● Collected data:
== Segment start ==

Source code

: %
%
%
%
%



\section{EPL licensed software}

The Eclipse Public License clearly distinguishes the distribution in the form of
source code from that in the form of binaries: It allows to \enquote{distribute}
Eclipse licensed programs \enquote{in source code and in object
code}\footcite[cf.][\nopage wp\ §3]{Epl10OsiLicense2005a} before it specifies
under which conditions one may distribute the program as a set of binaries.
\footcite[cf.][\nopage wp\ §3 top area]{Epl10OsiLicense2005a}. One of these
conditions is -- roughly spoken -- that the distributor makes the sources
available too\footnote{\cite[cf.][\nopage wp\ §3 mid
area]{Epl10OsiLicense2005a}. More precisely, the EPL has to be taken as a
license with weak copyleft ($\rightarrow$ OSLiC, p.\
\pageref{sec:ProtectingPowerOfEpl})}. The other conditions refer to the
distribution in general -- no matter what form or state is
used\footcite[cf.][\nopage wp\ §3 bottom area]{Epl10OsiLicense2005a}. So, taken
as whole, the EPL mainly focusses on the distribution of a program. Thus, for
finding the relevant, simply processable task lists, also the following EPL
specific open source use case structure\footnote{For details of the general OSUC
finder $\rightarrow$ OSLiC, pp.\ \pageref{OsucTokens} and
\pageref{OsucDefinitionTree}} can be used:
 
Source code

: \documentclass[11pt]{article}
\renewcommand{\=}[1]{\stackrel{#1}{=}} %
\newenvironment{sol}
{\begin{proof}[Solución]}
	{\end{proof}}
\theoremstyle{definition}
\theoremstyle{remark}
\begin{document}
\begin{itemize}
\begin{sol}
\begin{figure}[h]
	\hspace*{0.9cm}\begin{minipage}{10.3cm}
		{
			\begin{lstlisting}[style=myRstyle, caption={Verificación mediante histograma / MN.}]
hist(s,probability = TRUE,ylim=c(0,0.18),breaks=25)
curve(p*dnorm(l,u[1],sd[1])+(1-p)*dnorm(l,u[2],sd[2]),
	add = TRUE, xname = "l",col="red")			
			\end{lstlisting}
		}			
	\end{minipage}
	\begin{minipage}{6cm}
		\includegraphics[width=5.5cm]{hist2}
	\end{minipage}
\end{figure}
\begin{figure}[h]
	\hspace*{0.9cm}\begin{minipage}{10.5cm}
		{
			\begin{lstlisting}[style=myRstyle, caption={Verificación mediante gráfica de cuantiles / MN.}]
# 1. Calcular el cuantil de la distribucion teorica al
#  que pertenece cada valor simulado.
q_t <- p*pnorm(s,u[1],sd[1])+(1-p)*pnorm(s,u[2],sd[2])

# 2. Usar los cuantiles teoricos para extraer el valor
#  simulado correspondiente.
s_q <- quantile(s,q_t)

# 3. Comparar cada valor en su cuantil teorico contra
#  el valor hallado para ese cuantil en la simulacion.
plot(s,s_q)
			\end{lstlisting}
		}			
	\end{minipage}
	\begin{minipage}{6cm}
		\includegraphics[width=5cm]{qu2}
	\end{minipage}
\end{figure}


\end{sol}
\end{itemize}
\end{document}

== Segment end ==

● Your objective: Copy each entry exactly.

● Written answer:
Source code

: %
%
%
%
%



\section{EPL licensed software}

The Eclipse Public License clearly distinguishes the distribution in the form of
source code from that in the form of binaries: It allows to \enquote{distribute}
Eclipse licensed programs \enquote{in source code and in object
code}\footcite[cf.][\nopage wp\ §3]{Epl10OsiLicense2005a} before it specifies
under which conditions one may distribute the program as a set of binaries.
\footcite[cf.][\nopage wp\ §3 top area]{Epl10OsiLicense2005a}. One of these
conditions is -- roughly spoken -- that the distributor makes the sources
available too\footnote{\cite[cf.][\nopage wp\ §3 mid
area]{Epl10OsiLicense2005a}. More precisely, the EPL has to be taken as a
license with weak copyleft ($\rightarrow$ OSLiC, p.\
\pageref{sec:ProtectingPowerOfEpl})}. The other conditions refer to the
distribution in general -- no matter what form or state is
used\footcite[cf.][\nopage wp\ §3 bottom area]{Epl10OsiLicense2005a}. So, taken
as whole, the EPL mainly focusses on the distribution of a program. Thus, for
finding the relevant, simply processable task lists, also the following EPL
specific open source use case structure\footnote{For details of the general OSUC
finder $\rightarrow$ OSLiC, pp.\ \pageref{OsucTokens} and
\pageref{OsucDefinitionTree}} can be used:
 
Source code

: \documentclass[11pt]{article}
\renewcommand{\=}[1]{\stackrel{#1}{=}} %
\newenvironment{sol}
{\begin{proof}[Solución]}
	{\end{proof}}
\theoremstyle{definition}
\theoremstyle{remark}
\begin{document}
\begin{itemize}
\begin{sol}
\begin{figure}[h]
	\hspace*{0.9cm}\begin{minipage}{10.3cm}
		{
			\begin{lstlisting}[style=myRstyle, caption={Verificación mediante histograma / MN.}]
hist(s,probability = TRUE,ylim=c(0,0.18),breaks=25)
curve(p*dnorm(l,u[1],sd[1])+(1-p)*dnorm(l,u[2],sd[2]),
	add = TRUE, xname = "l",col="red")			
			\end{lstlisting}
		}			
	\end{minipage}
	\begin{minipage}{6cm}
		\includegraphics[width=5.5cm]{hist2}
	\end{minipage}
\end{figure}
\begin{figure}[h]
	\hspace*{0.9cm}\begin{minipage}{10.5cm}
		{
			\begin{lstlisting}[style=myRstyle, caption={Verificación mediante gráfica de cuantiles / MN.}]
# 1. Calcular el cuantil de la distribucion teorica al
#  que pertenece cada valor simulado.
q_t <- p*pnorm(s,u[1],sd[1])+(1-p)*pnorm(s,u[2],sd[2])

# 2. Usar los cuantiles teoricos para extraer el valor
#  simulado correspondiente.
s_q <- quantile(s,q_t)

# 3. Comparar cada valor en su cuantil teorico contra
#  el valor hallado para ese cuantil en la simulacion.
plot(s,s_q)
			\end{lstlisting}
		}			
	\end{minipage}
	\begin{minipage}{6cm}
		\includegraphics[width=5cm]{qu2}
	\end{minipage}
\end{figure}


\end{sol}
\end{itemize}
\end{document}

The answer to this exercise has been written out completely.